* INFORMATION GIVEN:
* * * * * * * * *

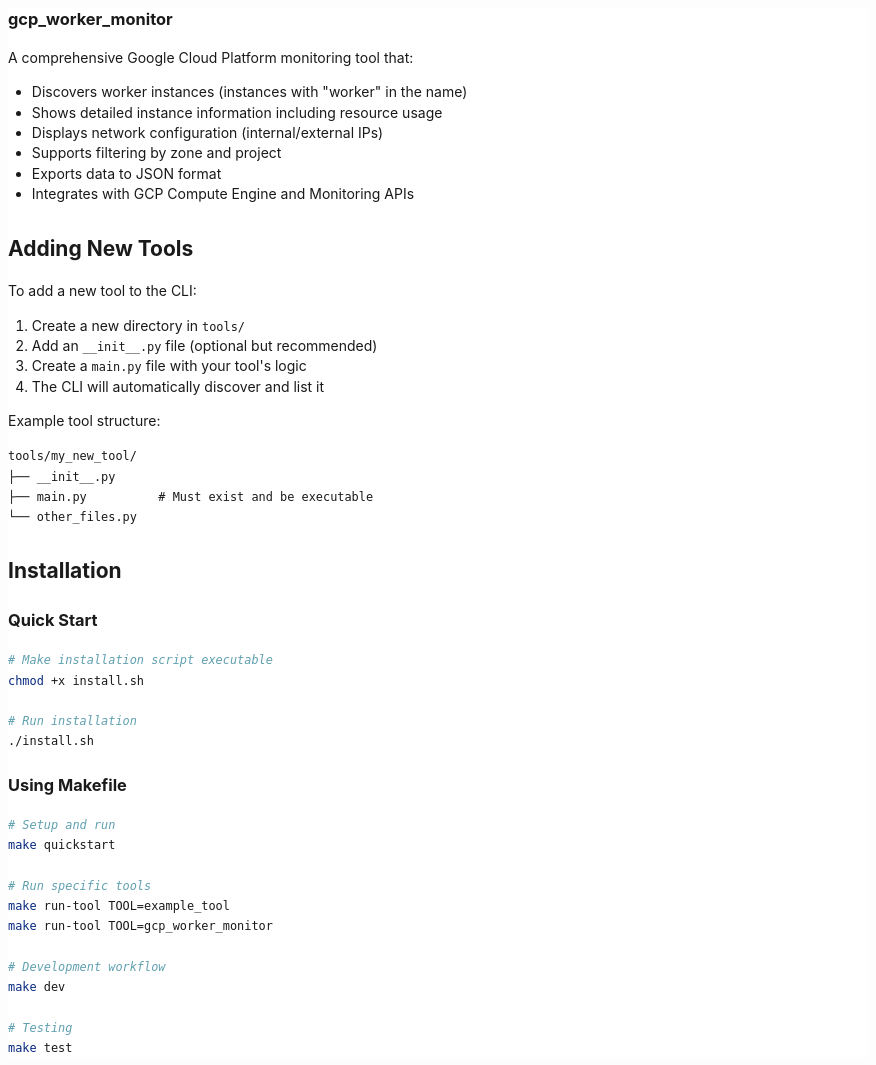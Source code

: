 ### **gcp_worker_monitor**
A comprehensive Google Cloud Platform monitoring tool that:
- Discovers worker instances (instances with "worker" in the name)
- Shows detailed instance information including resource usage
- Displays network configuration (internal/external IPs)
- Supports filtering by zone and project
- Exports data to JSON format
- Integrates with GCP Compute Engine and Monitoring APIs

## Adding New Tools

To add a new tool to the CLI:

1. Create a new directory in `tools/`
2. Add an `__init__.py` file (optional but recommended)
3. Create a `main.py` file with your tool's logic
4. The CLI will automatically discover and list it

Example tool structure:
```
tools/my_new_tool/
├── __init__.py
├── main.py          # Must exist and be executable
└── other_files.py
```

## Installation

### Quick Start
```bash
# Make installation script executable
chmod +x install.sh

# Run installation
./install.sh
```

### Using Makefile
```bash
# Setup and run
make quickstart

# Run specific tools
make run-tool TOOL=example_tool
make run-tool TOOL=gcp_worker_monitor

# Development workflow
make dev

# Testing
make test
```
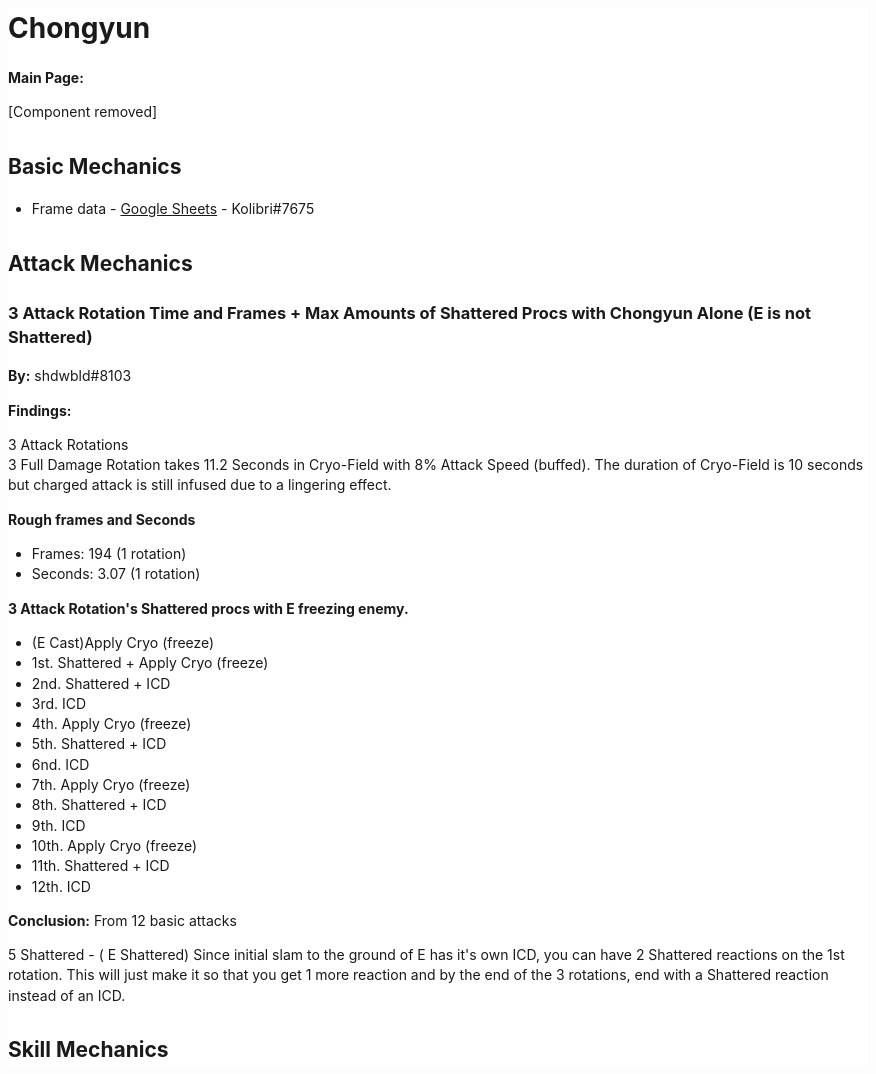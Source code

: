 # Chongyun

**Main Page:**

[Component removed]

## Basic Mechanics

* Frame data - [Google Sheets](https://docs.google.com/spreadsheets/d/13TsDRmuHCrXBKlka-huhKt1xtjNHhLEZIuJJzj1OQvg/edit?usp=sharing) - Kolibri\#7675

## Attack Mechanics

### 3 Attack Rotation Time and Frames + Max Amounts of Shattered Procs with Chongyun Alone \(E is not Shattered\)

**By:** shdwbld\#8103

**Findings:**

3 Attack Rotations  
3 Full Damage Rotation takes 11.2 Seconds in Cryo-Field with 8% Attack Speed \(buffed\). The duration of Cryo-Field is 10 seconds but charged attack is still infused due to a lingering effect.

**Rough frames and Seconds**

* Frames: 194 \(1 rotation\)
* Seconds: 3.07 \(1 rotation\)

**3 Attack Rotation's Shattered procs with E freezing enemy.**

* \(E Cast\)Apply Cryo \(freeze\)
* 1st. Shattered + Apply Cryo \(freeze\)
* 2nd. Shattered + ICD
* 3rd. ICD
* 4th. Apply Cryo \(freeze\)
* 5th. Shattered + ICD
* 6nd. ICD
* 7th. Apply Cryo \(freeze\)
* 8th. Shattered + ICD
* 9th. ICD
* 10th. Apply Cryo \(freeze\)
* 11th. Shattered + ICD
* 12th. ICD

**Conclusion:** From 12 basic attacks

5 Shattered - \( E Shattered\) Since initial slam to the ground of E has it's own ICD, you can have 2 Shattered reactions on the 1st rotation. This will just make it so that you get 1 more reaction and by the end of the 3 rotations, end with a Shattered reaction instead of an ICD.

## Skill Mechanics
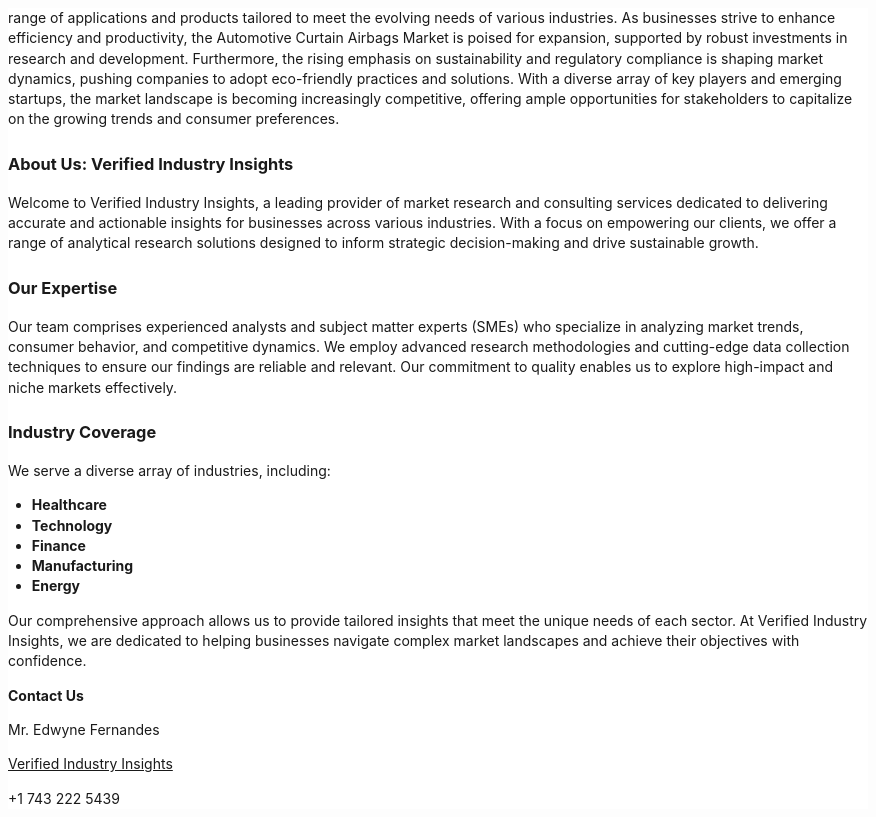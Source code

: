 range of applications and products tailored to meet the evolving needs of various industries. As businesses strive to enhance efficiency and productivity, the Automotive Curtain Airbags Market is poised for expansion, supported by robust investments in research and development. Furthermore, the rising emphasis on sustainability and regulatory compliance is shaping market dynamics, pushing companies to adopt eco-friendly practices and solutions. With a diverse array of key players and emerging startups, the market landscape is becoming increasingly competitive, offering ample opportunities for stakeholders to capitalize on the growing trends and consumer preferences.</p><h3>About Us: Verified Industry Insights</h3><p>Welcome to Verified Industry Insights, a leading provider of market research and consulting services dedicated to delivering accurate and actionable insights for businesses across various industries. With a focus on empowering our clients, we offer a range of analytical research solutions designed to inform strategic decision-making and drive sustainable growth.</p><h3>Our Expertise</h3><p>Our team comprises experienced analysts and subject matter experts (SMEs) who specialize in analyzing market trends, consumer behavior, and competitive dynamics. We employ advanced research methodologies and cutting-edge data collection techniques to ensure our findings are reliable and relevant. Our commitment to quality enables us to explore high-impact and niche markets effectively.</p><h3>Industry Coverage</h3><p>We serve a diverse array of industries, including:</p><ul><li><strong>Healthcare</strong></li><li><strong>Technology</strong></li><li><strong>Finance</strong></li><li><strong>Manufacturing</strong></li><li><strong>Energy</strong></li></ul><p>Our comprehensive approach allows us to provide tailored insights that meet the unique needs of each sector. At Verified Industry Insights, we are dedicated to helping businesses navigate complex market landscapes and achieve their objectives with confidence.</p><p><strong>Contact Us</strong></p><p>Mr. Edwyne Fernandes</p><p><a href="https://www.verifiedindustryinsights.com/">Verified Industry Insights</a></p><p>+1 743 222 5439</p>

* * * * * * * * *

* ABOUT THIS TASK:
Up to and including the line containing "To add a new", quote each line of the entries above from the very first, please, exactly and without images.

* SOLUTION:
Source code

: ### **gcp_worker_monitor**
A comprehensive Google Cloud Platform monitoring tool that:
- Discovers worker instances (instances with "worker" in the name)
- Shows detailed instance information including resource usage
- Displays network configuration (internal/external IPs)
- Supports filtering by zone and project
- Exports data to JSON format
- Integrates with GCP Compute Engine and Monitoring APIs

## Adding New Tools

To add a new tool to the CLI:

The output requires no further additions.